**** Provided entries ****
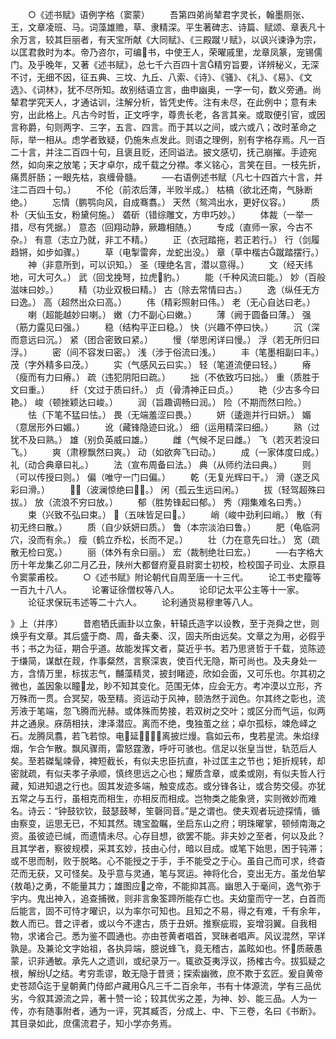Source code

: <!-- { "loadSidebar": true } -->
　　○《述书赋》语例字格（窦蒙）
　　吾第四弟尚辇君字灵长，翰墨厕张、王，文章凌班、马。词藻雄赡，草、隶精深。平生著碑志、诗篇、赋颂、章表凡十余万言，较其巨丽者，有天宝所献《大同赋》、《三殿蹴リ赋》，以讽兴谏诤为宗，以匡君救时为本。帝乃咨尔，可编书，中使王人，荣曜戚里，龙章凤篆，宠锡儒门。及乎晚年，又著《述书赋》，总七千六百四十言精穷旨要，详辨秘义，无深不讨，无细不因，征五典、三坟、九丘、八索、《诗》、《骚》、《礼》、《易》、《文选》、《词林》，犹不尽所知。故别结语立言，曲申幽奥，一字一句，数义旁通。尚辇君学究天人，才通诂训，注解分析，皆凭史传。注有未尽，在此例中；意有未穷，出此格上。凡古今时哲，正文呼字，尊贵长老，各言其亲。或取便引官，或因言称爵，句则两字、三字，五言、四言。而于其以之间，或六或八；改时革命之际，举一相从。虑学者致疑，仍施朱点发此。则语之理例，别有字格存焉。凡一百二十言，并注二百四十句，且褒且贬，还同谥法。披文感切，抚己崩摧。手迹宛然，如向来之放笔；天才卓尔，成千载之分襟。孝义铭心，言笑在目。一枝先折，痛贯肝肠；一眼先枯，哀缠骨髓。
　　──右语例述书赋（凡七十四首六十言，并注二百四十句。）
　　不伦（前浓后薄，半败半成。） 枯槁（欲北还南，气脉断绝。）
　　忘情（鹏鹗向风，自成骞翥。） 天然（鸳鸿出水，更好仪容。）
　　质朴（天仙玉女，粉黛何施。） 砻斫（错综雕文，方申巧妙。）
　　体裁（一举一措，尽有凭据。） 意态（回翔动静，厥趣相随。）
　　专成（直师一家，今古不杂。） 有意（志立乃就，非工不精。）
　　正（衣冠踏拖，若正若行。） 行（剑履趋锵，如步如骤。）
　　草（电掣雷奔，龙蛇出没。） 章（草中楷古蹴踏摆行。）
　　神（非意所到，可以识知。） 圣（理绝名言，潜以意得。）
　　文（经天纬地，可大可久。） 武（回戈挽弩，拉虎豹。）
　　能（千种风流曰能。） 妙（百般滋味曰妙。）
　　精（功业双极曰精。） 古（除去常情曰古。）
　　逸（纵任无方曰逸。） 高（超然出众曰高。）
　　伟（精彩照射曰伟。） 老（无心自达曰老。）
　　喇（超能越妙曰喇。） 嫩（力不副心曰嫩。）
　　薄（阙于圆备曰薄。） 强（筋力露见曰强。）
　　稳（结构平正曰稳。） 快（兴趣不停曰快。）
　　沉（深而意远曰沉。） 紧（团合密致曰紧。）
　　慢（举思闲详曰慢。） 浮（若无所归曰浮。）
　　密（间不容发曰密。） 浅（涉于俗流曰浅。）
　　丰（笔墨相副曰丰。） 茂（字外精多曰茂。）
　　实（气感风云曰实。） 轻（笔道流便曰轻。）
　　瘠（瘦而有力曰瘠。） 疏（违犯阴阳曰疏。）
　　拙（不依致巧曰拙。） 重（质胜于文曰重。）
　　纤（文过于质曰纤。） 贞（骨清神正曰贞。）
　　艳（少古多今曰艳。） 峻（顿挫颖达曰峻。）
　　润（旨趣调畅曰润。） 险（不期而然曰险。）
　　怯（下笔不猛曰怯。） 畏（无端羞涩曰畏。）
　　妍（逶迤并行曰妍。） 媚（意居形外曰媚。）
　　讹（藏锋隐迹曰讹。） 细（运用精深曰细。）
　　熟（过犹不及曰熟。） 雄（别负英威曰雄。）
　　雌（气候不足曰雌。） 飞（若灭若没曰飞。）
　　爽（肃穆飘然曰爽。） 动（如欲奔飞曰动。）
　　成（一家体度曰成。） 礼（动合典章曰礼。）
　　法（宣布周备曰法。） 典（从师约法曰典。）
　　则（可以传授曰则。） 偏（唯守一门曰偏。）
　　乾（无复光辉曰干。） 滑（遂乏风彩曰滑。）
　　（波澜惊绝曰。） 闲（孤云生远曰闲。）
　　拔（轻驾超殊曰拔。） 放（流浪不穷曰放。）
　　郁（胜势锋起曰郁。） 秀（翔集难名曰秀。）
　　束（兴致不弘曰束。） （五味皆足曰。）
　　峭（峻中劲利曰峭。） 散（有初无终曰散。）
　　质（自少妖妍曰质。） 鲁（本宗淡泊曰鲁。）
　　肥（龟临洞穴，没而有余。） 瘦（鹤立乔松，长而不足。）
　　壮（力在意先曰壮。） 宽（疏散无检曰宽。）
　　丽（体外有余曰丽。） 宏（裁制绝壮曰宏。）
　　──右字格大历十年龙集乙卯二月乙丑，陕州大都督府夏县尉窦士初校，检校国子司业、太原县令窦蒙甫校。
　　○《述书赋》附论朝代自周至唐一十三代。
　　论工书史籀等一百九十八人。
　　论署证徐僧权等八人。
　　论印记太平公主等十一家。
　　论征求保玩韦述等二十六人。
　　论利通货易穆聿等八人。




》上（并序）
　　昔庖牺氏画卦以立象，轩辕氏造字以设教，至于尧舜之世，则焕乎有文章。其后盛于商、周，备夫秦、汉，固夫所由远矣。文章之为用，必假乎书；书之为征，期合乎道。故能发挥文者，莫近乎书。若乃思贤哲于千载，览陈迹于缣简，谋猷在觌，作事粲然，言察深衷，使百代无隐，斯可尚也。及夫身处一方，含情万里，标拔志气，黼藻精灵，披封睹迹，欣如会面，又可乐也。尔其初之微也，盖因象以瞳龙，眇不知其变化。范围无体，应会无方。考冲漠以立形，齐万殊而一贯。合冥契，吸至精。资运动于风神，颐浩然于润色。尔其终之彰也，流芳液于笔端，忽飞腾而光赫。或体殊而势接，若双树之交叶；或区分而气运，似两井之通泉。庥荫相扶，津泽潜应。离而不绝，曳独茧之丝；卓尔孤标，竦危峄之石。龙腾凤翥，若飞若惊。电延，离披烂熳。翕如云布，曳若星流。朱焰绿烟，乍合乍散。飘风骤雨，雷怒霆激，呼吁可骇也。信足以张皇当世，轨范后人矣。至若磔髦竦骨，裨短截长，有似夫忠臣抗直，补过匡主之节也；矩折规转，却密就疏，有似夫孝子承顺，慎终思远之心也；耀质含章，或柔或刚，有似夫哲人行藏，知进知退之行也。固其发迹多端，触变成态。或分锋各让，或合势交侵。亦犹五常之与五行，虽相克而相生，亦相反而相成。岂物类之能象贤，实则微妙而难名。诗云：“钟鼓钦钦，鼓瑟鼓琴，笙磬同音。”是之谓也。使夫观者玩迹探情，循由察变，运思无已，不知其然。瑰宝盈瞩，坐启东山之府；明珠曜掌，顿倾南海之资。虽彼迹已缄，而遗情未尽。心存目想，欲罢不能。非夫妙之至者，何以及此？且其学者，察彼规模，采其玄妙，技由心付，暗以目成。或笔下始思，困于钝滞；或不思而制，败于脱略。心不能授之于手，手不能受之于心。虽自己而可求，终杳茫而无获，又可怪矣。及乎意与灵通，笔与冥运。神将化合，变出无方。虽龙伯挈{敖黾}之勇，不能量其力；雄图应之帝，不能抑其高。幽思入于毫间，逸气弥于宇内。鬼出神入，追查捕微，则非言象筌蹄所能存亡也。夫幼童而守一艺，白首而后能言，固不可恃才曜识，以为率尔可知也。且知之不易，得之有难，千有余年，数人而已。昔之评者，或以今不逮古，质于丑妍。推察疵瑕，妄增羽翼。自我相物，求诸合己。悉为鉴不圆通也。亦由苍黄者唱首，冥昧者唱声。风议混然，罕详孰是。及兼论文字始祖，各执异端，臆说蜂飞，竟无稽古，盖眩如也。怀质蔽愚蒙，识非通敏。承先人之遗训，或纪录万一。辄欲芟夷浮议，扬榷古今。拔狐疑之根，解纷之结。考穷乖谬，敢无隐于昔贤；探索幽微，庶不欺于玄匠。爰自黄帝史苍颉迄于皇朝黄门侍郎卢藏用凡三千二百余年，书有十体源流，学有三品优劣，今叙其源流之异，著十赞一论；较其优劣之差，为神、妙、能三品。人为一传，亦有随事附者，通为一评，究其臧否，分成上、中、下三卷，名曰《书断》。其目录如此，庶儒流君子，知小学亦务焉。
****
▸ To do:
The answer should be only the number of lines in the data that include "并注二百四十句".

▸ Reply to the task:
2